Cory Booker Defends Progressive Cred In Presidential Announcement

“Anyone who knows my history knows my history of standing up for people who have been hurt by bad actors,” the senator said at his New Jersey home.
Sen. Cory Booker (D-N.J.) holds a news conference outside of his Newark home Friday.
Sen. Cory Booker (D-N.J.) holds a news conference outside of his Newark home Friday.

NEWARK, N.J. ― Sen. Cory Booker (D-N.J.), who announced his presidential candidacy on Friday morning, defended his record against criticism from the left later in the day during a news conference outside of his home.

Booker calmly fielded questions about how he would respond to hypothetical attacks from President Donald Trump about Booker’s ties to Wall Street, the perception that he is “too corporate” and his support for public charter schools at a moment of resurgent teachers union militancy.

Rather than adopt the populist rhetoric of Sens. Bernie Sanders (I-Vt.) or Elizabeth Warren (D-Mass.), Booker defended his work combating predatory financial practices, including exploitative lending to low-income homeowners in Newark, and vowed that he would continue to stand up to “bad actors” in corporate America whose practices harm ordinary people.

“Anyone who knows my history knows my history of standing up for people who have been hurt by bad actors,” he said.

Booker did not deny supporting public charter schools. It would have been difficult for him to do so: He spoke at a rally co-sponsored by a charter school system in New Orleans on Jan. 18, at a time when Los Angeles schoolteachers were on strike in part over the growth of charter schools there.

Without once saying the word “charter,” Booker affirmed, “We shouldn’t have one-size-fits-all education. Local leaders should be able to decide what works best for them.”

Instead, he cast himself as a champion of higher public school teacher pay and better school funding that would enable more hiring of teachers, counselors and mental health professionals. One way he suggested to address the issue is by reforming the tax code so young stockbrokers, who may benefit from the carried-interest loophole or the lower tax rate on capital gains, don’t pay a lower tax rate than teachers.

“Our teachers are ridiculously underpaid in America,” he said. “If you look at this in an economic analysis, they are the professionals who contribute the most to a thriving American economy. And we cannot continue to devalue one of the greatest professions in our country, which is public school teachers.”

“I’m going to run the boldest pro-public school teacher campaign there is, which is how I ran the city of Newark,” he added.

In addition, during a discussion of health care, Booker avoided a pitfall encountered by a fellow presidential contender, Sen. Kamala Harris (D-Calif.), earlier this week.

Harris declared at a CNN town hall in Iowa on Monday that she supported a Medicare-for-all system that included “get[ting] rid” of private health insurance. But by Tuesday, under fire from Republicans, Harris’ staff was clarifying that while Medicare for all was her preferred policy, she was open to multiple paths to universal coverage.

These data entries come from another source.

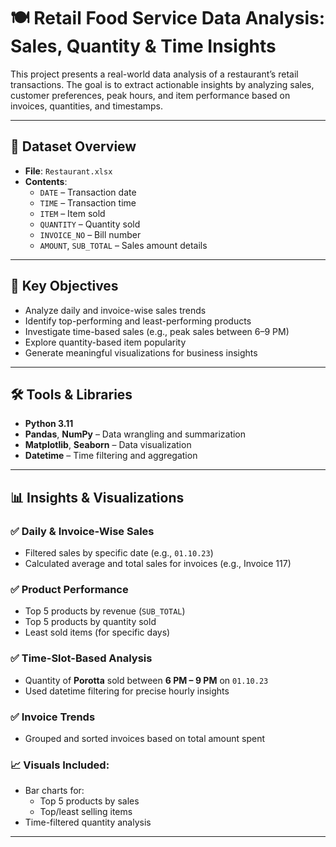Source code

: # 🍽️ Retail Food Service Data Analysis: Sales, Quantity & Time Insights

This project presents a real-world data analysis of a restaurant’s retail transactions. The goal is to extract actionable insights by analyzing sales, customer preferences, peak hours, and item performance based on invoices, quantities, and timestamps.

---

## 📁 Dataset Overview

- **File**: `Restaurant.xlsx`
- **Contents**:
  - `DATE` – Transaction date
  - `TIME` – Transaction time
  - `ITEM` – Item sold
  - `QUANTITY` – Quantity sold
  - `INVOICE_NO` – Bill number
  - `AMOUNT`, `SUB_TOTAL` – Sales amount details

---

## 🎯 Key Objectives

- Analyze daily and invoice-wise sales trends
- Identify top-performing and least-performing products
- Investigate time-based sales (e.g., peak sales between 6–9 PM)
- Explore quantity-based item popularity
- Generate meaningful visualizations for business insights

---

## 🛠️ Tools & Libraries

- **Python 3.11**
- **Pandas**, **NumPy** – Data wrangling and summarization
- **Matplotlib**, **Seaborn** – Data visualization
- **Datetime** – Time filtering and aggregation

---

## 📊 Insights & Visualizations

### ✅ Daily & Invoice-Wise Sales
- Filtered sales by specific date (e.g., `01.10.23`)
- Calculated average and total sales for invoices (e.g., Invoice 117)

### ✅ Product Performance
- Top 5 products by revenue (`SUB_TOTAL`)
- Top 5 products by quantity sold
- Least sold items (for specific days)

### ✅ Time-Slot-Based Analysis
- Quantity of **Porotta** sold between **6 PM – 9 PM** on `01.10.23`
- Used datetime filtering for precise hourly insights

### ✅ Invoice Trends
- Grouped and sorted invoices based on total amount spent

### 📈 Visuals Included:
- Bar charts for:
  - Top 5 products by sales
  - Top/least selling items
- Time-filtered quantity analysis

---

Booker, like Harris, is a co-sponsor of Sanders’ September 2017 legislation replacing all but supplemental private insurance with one public federal program.

On Friday, however, when a reporter asked Booker if he would eliminate “private health care” ― seemingly referring to insurance, not the actual medical care ― the New Jersey senator took a different tack.

Without elaborating further, he responded, “Even countries that have vast access to publicly offered health care still have private health care.”

Notwithstanding the below-freezing temperatures, Booker’s decision to address reporters outside his Newark home in a working-class neighborhood provided an opportunity to showcase his status as a hometown favorite. (Booker served as mayor of Newark from 2006 to 2013, before being elected to the U.S. Senate in 2014.)

When Narcissa Quito, a neighbor of Booker’s from across the street, noticed the news conference, she opened up her window, waved and called out to him frantically.

Booker, who was in the middle of his answer to the question on charter schools and public education, smiled, calling back, “Hermana!”

“Hola! Como estas?” he continued in Spanish. “A la victoria!”

“Yes!” she replied in English. (In a follow-up interview, Quito, who immigrated from Ecuador more than 30 years ago, confirmed that she is already an enthusiastic backer of his bid.)

Booker had ample opportunity to showcase his facility with policy details, including on criminal justice and immigration reform, causes he has long championed.

He previewed a presidential run that is likely to focus on uplift, appealing to American “decency and goodness” to overcome the divisiveness that has consumed the country under Trump.

Pressed on whether he was up for the task of taking on Trump, given his focus on “love” as a driving force in American politics, Booker expounded on the compassion of white lawyers who helped his parents overcome discrimination in the housing market and other civil rights advocates who helped move the country forward.

“The people I admire are the people who lead by calling out the best in who we are and not the worst,” he said. “So I’m running for president because I believe in us, I believe in these values, I’m going to put them before the American people ― hey, and if that’s not what they want, then I won’t be the next president of the United States.”